Collector: Can you do the entire thing through? Here…[offering my hand] do it to me.
(Informant does so.)
When I asked him when he first learned the chant, the informant said that his mother had probably been doing that since he was baby. When asked whether he knew where she had learned it, he replied that he did not. “I would guess probably from her mother…It never really mattered to me,” he said. “I mean of course now I’m curious and I’ll probably ask her later today, but it had never crossed my mind to ask her. For me it was just a way she showed that she loved me.”
In this instance, the folklore functions as a link for the informant to his childhood, his mother, and his heritage. In the beginning of the recording, the informant prefaces by saying, “In my broken Russian…” Nevertheless, despite any uncertainty he may have regarding his language skills, he doesn’t stumble with any of the examples of folk speech he shares, having grown up with all of it. As soon as he was able, he began performing the chant for his little sister who is now in the ninth grade since she was a baby. “When I do it nowadays though,” he chuckled, “she gets annoyed.”

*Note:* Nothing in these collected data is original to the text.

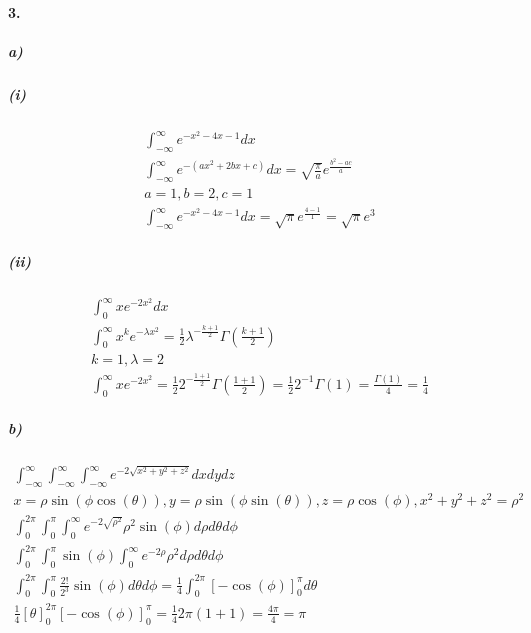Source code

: \documentclass[11pt, A4paper,norsk]{article}
\begin{document}
		\paragraph{3.}
			\subparagraph{a)}
				\subparagraph{(i)}
					\begin{gather}
\int_{-\infty}^{\infty} e^{-x^{2} - 4x - 1} dx \\
\int_{-\infty}^{\infty} e^{-(ax^{2} + 2bx + c)} dx = \sqrt{\frac{\pi}{a}} e^{\frac{b^{2} - ac}{a}} \\
a = 1, b = 2, c = 1 \\
\int_{-\infty}^{\infty} e^{-x^{2} - 4x - 1} dx = \sqrt{\pi} e^{\frac{4 - 1}{1}} = \sqrt{\pi} e^{3}
					\end{gather}









				\subparagraph{(ii)}
					\begin{gather}
\int_{0}^{\infty} xe^{-2x^{2}} dx \\
\int_{0}^{\infty} x^{k} e^{-\lambda x^{2}} = \frac{1}{2} \lambda^{-\frac{k + 1}{2}} \Gamma \left(\frac{k + 1}{2}\right) \\
k = 1, \lambda = 2 \\
\int_{0}^{\infty} x e^{-2 x^{2}} = \frac{1}{2} 2^{-\frac{1 + 1}{2}} \Gamma \left(\frac{1 + 1}{2}\right) = \frac{1}{2} 2^{-1} \Gamma (1) = \frac{\Gamma (1)}{4} = \frac{1}{4}
					\end{gather}










			\subparagraph{b)}
				\begin{gather}
\int_{-\infty}^{\infty} \int_{-\infty}^{\infty} \int_{-\infty}^{\infty} e^{-2\sqrt{x^{2} + y^{2} + z^{2}}}dxdydz \\
x = \rho\sin(\phi\cos(\theta)), y = \rho\sin(\phi\sin(\theta)), z = \rho\cos(\phi), x^{2} + y^{2} + z^{2} = \rho^{2} \\
\int_{0}^{2\pi} \int_{0}^{\pi} \int_{0}^{\infty} e^{-2\sqrt{\rho^{2}}} \rho^{2} \sin(\phi) d\rho d\theta d\phi \\
\int_{0}^{2\pi} \int_{0}^{\pi} \sin(\phi)  \int_{0}^{\infty} e^{-2\rho} \rho^{2} d\rho d\theta d\phi \\
\int_{0}^{2\pi} \int_{0}^{\pi} \frac{2!}{2^{3}} \sin(\phi) d\theta d\phi = \frac{1}{4} \int_{0}^{2\pi} [-\cos(\phi)]_{0}^{\pi} d\theta \\
\frac{1}{4} \left[ \theta \right]_{0}^{2\pi} [-\cos(\phi)]_{0}^{\pi} = \frac{1}{4} 2\pi (1 + 1) = \frac{4 \pi}{4} = \pi
				\end{gather}
\end{document}
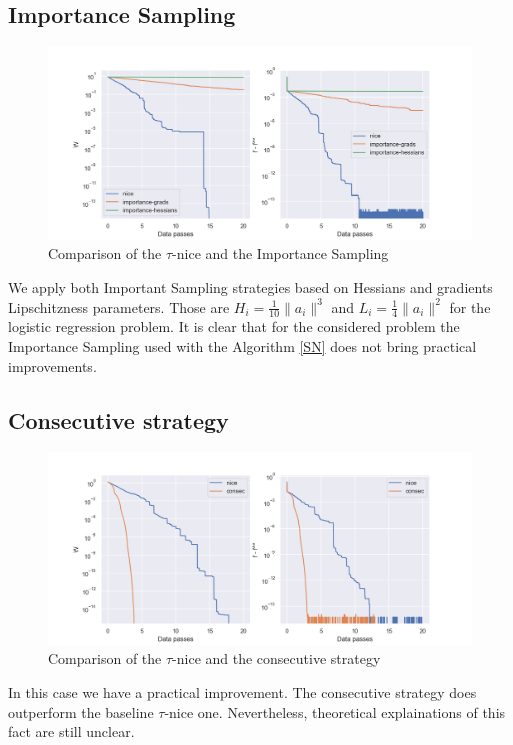 \documentclass{article}
\theoremstyle{definition}
\theoremstyle{assumption}
\theoremstyle{lemma}
\theoremstyle{theorem}
\theoremstyle{proposition}
\begin{document}
	\subsection{Importance Sampling}
	\begin{figure}[h!]\label{fig:2}
		\centering
		\includegraphics[width=\textwidth]{importance sampling}
		\caption{Comparison of the $\tau$-nice and the Importance Sampling}
	\end{figure}
	We apply both Important Sampling strategies based on Hessians and gradients Lipschitzness parameters. Those are $H_i = \frac{1}{10} \|a_i\|^3$ and $L_i = \frac{1}{4}\|a_i\|^2$ for the logistic regression problem. It is clear that for the considered problem the Importance Sampling used with the Algorithm \ref{SN} does not bring practical improvements.
	
	\subsection{Consecutive strategy}
	\begin{figure}[h!]\label{fig:3}
		\centering
		\includegraphics[width=\textwidth]{consecutive strategy 10}
		\caption{Comparison of the $\tau$-nice and the consecutive strategy}
	\end{figure}
	In this case we have a practical improvement. The consecutive strategy does outperform the baseline $\tau$-nice one. Nevertheless, theoretical explainations of this fact are still unclear.
	
\end{document}
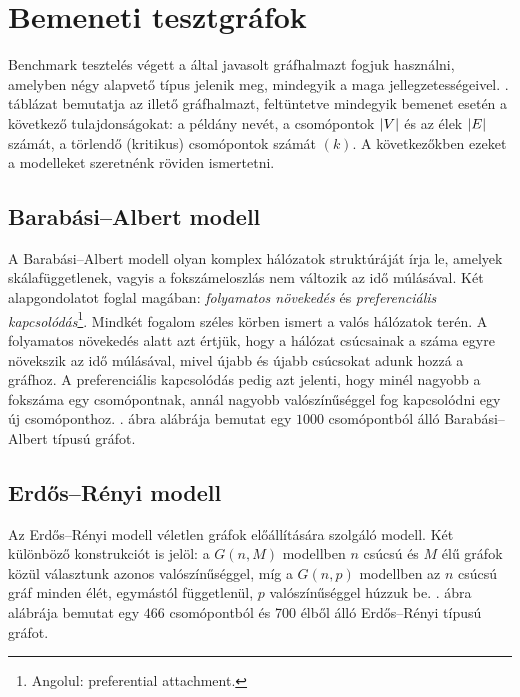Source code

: \section{Bemeneti tesztgráfok}\label{sec:BENCHMARK-PROBLEM-INSTANCES}
Benchmark tesztelés végett a  által javasolt gráfhalmazt fogjuk használni, amelyben négy alapvető típus jelenik meg, mindegyik a maga jellegzetességeivel.
. táblázat bemutatja az illető gráfhalmazt, feltüntetve mindegyik bemenet esetén a következő tulajdonságokat:
a példány nevét, a csomópontok $\lvert V\rvert$ és az élek $\lvert E\rvert$ számát, a törlendő (kritikus) csomópontok számát $\left( k \right)$.
A következőkben ezeket a modelleket szeretnénk röviden ismertetni.


\subsection{Barabási–Albert modell}
A Barabási–Albert modell olyan komplex hálózatok struktúráját írja le, amelyek skálafüggetlenek, vagyis a fokszámeloszlás nem változik az idő múlásával.
Két alapgondolatot foglal magában: \textit{folyamatos növekedés} és \textit{preferenciális kapcsolódás}\footnote{ Angolul: preferential attachment. }. Mindkét fogalom széles körben ismert a valós hálózatok terén.
A folyamatos növekedés alatt azt értjük, hogy a hálózat csúcsainak a száma egyre növekszik az idő múlásával, mivel újabb és újabb csúcsokat adunk hozzá a gráfhoz.
A preferenciális kapcsolódás pedig azt jelenti, hogy minél nagyobb a fokszáma egy csomópontnak, annál nagyobb valószínűséggel fog kapcsolódni egy új csomóponthoz.
. ábra  alábrája bemutat egy $1000$ csomópontból álló Barabási–Albert típusú gráfot.


\subsection{Erdős–Rényi modell}
Az Erdős–Rényi modell véletlen gráfok előállítására szolgáló modell. Két különböző konstrukciót is jelöl:
a $G(n, M)$ modellben $n$ csúcsú és $M$ élű gráfok közül választunk azonos valószínűséggel,
míg a $G(n, p)$ modellben az $n$ csúcsú gráf minden élét, egymástól függetlenül, $p$ valószínűséggel húzzuk be.
. ábra  alábrája bemutat egy $466$ csomópontból és 700 élből álló Erdős–Rényi típusú gráfot.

The value of this example of folk speech is in how easily it’s become transmitted from mother to child and then from child to sibling. Though it’s no surprise, it’s funny that a fourteen year old girl would be annoyed with her twenty year old brother for continuing to perform it with her, since the chant is so intertwined with childhood – pre-adolescence. But also, perhaps being that the chant is interlaced with a Russian heritage given that it’s in Russian, it’d be interesting to inquire into whether the annoyance of the transmission is also tied to a reluctance to associate with the heritage through its traditions.
What’s also worth noting in this example is that the informant himself made the connection between the two cultures he’s affiliated with; in fact, he gave me the title “Little Piggy” for the song, when in fact there is no literal mention of a pig in the Russian version. Of course, as one who knows very little about the Russian language and culture, I appreciated the connection from one piece of folklore into another, as well as witnessing how someone of two heritages can reconcile what necessarily seem like they must be separate through common lore. Why not? Considering that both the Russian song and the Western “little piggy” chant both involve the child’s hands and specifically the fingers.